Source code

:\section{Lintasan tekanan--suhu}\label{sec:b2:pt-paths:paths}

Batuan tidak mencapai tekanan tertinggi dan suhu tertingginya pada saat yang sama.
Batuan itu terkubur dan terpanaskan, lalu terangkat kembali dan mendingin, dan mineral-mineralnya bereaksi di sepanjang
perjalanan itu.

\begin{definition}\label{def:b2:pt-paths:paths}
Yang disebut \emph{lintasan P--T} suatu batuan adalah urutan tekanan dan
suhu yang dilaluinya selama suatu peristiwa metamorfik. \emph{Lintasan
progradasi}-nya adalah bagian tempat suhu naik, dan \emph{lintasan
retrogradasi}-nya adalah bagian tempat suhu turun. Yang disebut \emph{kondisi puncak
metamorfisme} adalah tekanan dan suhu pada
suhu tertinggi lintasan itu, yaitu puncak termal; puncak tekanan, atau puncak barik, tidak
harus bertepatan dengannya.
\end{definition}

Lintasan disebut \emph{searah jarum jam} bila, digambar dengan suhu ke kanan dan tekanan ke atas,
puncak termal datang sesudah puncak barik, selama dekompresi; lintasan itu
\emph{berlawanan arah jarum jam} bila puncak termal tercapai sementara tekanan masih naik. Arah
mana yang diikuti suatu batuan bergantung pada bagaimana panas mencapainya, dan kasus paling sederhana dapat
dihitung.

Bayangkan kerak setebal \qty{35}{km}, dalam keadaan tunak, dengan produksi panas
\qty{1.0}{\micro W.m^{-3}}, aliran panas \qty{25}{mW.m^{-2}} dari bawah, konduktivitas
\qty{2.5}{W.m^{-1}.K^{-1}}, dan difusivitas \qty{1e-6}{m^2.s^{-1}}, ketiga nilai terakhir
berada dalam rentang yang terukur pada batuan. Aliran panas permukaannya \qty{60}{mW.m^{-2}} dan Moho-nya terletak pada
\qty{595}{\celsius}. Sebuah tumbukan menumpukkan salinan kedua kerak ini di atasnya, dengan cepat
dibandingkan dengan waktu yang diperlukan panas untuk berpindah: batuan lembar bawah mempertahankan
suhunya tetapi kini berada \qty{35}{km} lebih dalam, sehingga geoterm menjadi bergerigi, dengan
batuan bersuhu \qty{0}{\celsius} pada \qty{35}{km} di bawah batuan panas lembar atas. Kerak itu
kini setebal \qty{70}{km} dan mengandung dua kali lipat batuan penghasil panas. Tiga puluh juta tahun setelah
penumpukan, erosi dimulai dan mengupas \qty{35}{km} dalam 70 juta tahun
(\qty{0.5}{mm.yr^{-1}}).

§ What you should do: For this exercise, copy every line of the data that holds "barik".

§ Exercise result:
suhu tertinggi lintasan itu, yaitu puncak termal; puncak tekanan, atau puncak barik, tidak
puncak termal datang sesudah puncak barik, selama dekompresi; lintasan itu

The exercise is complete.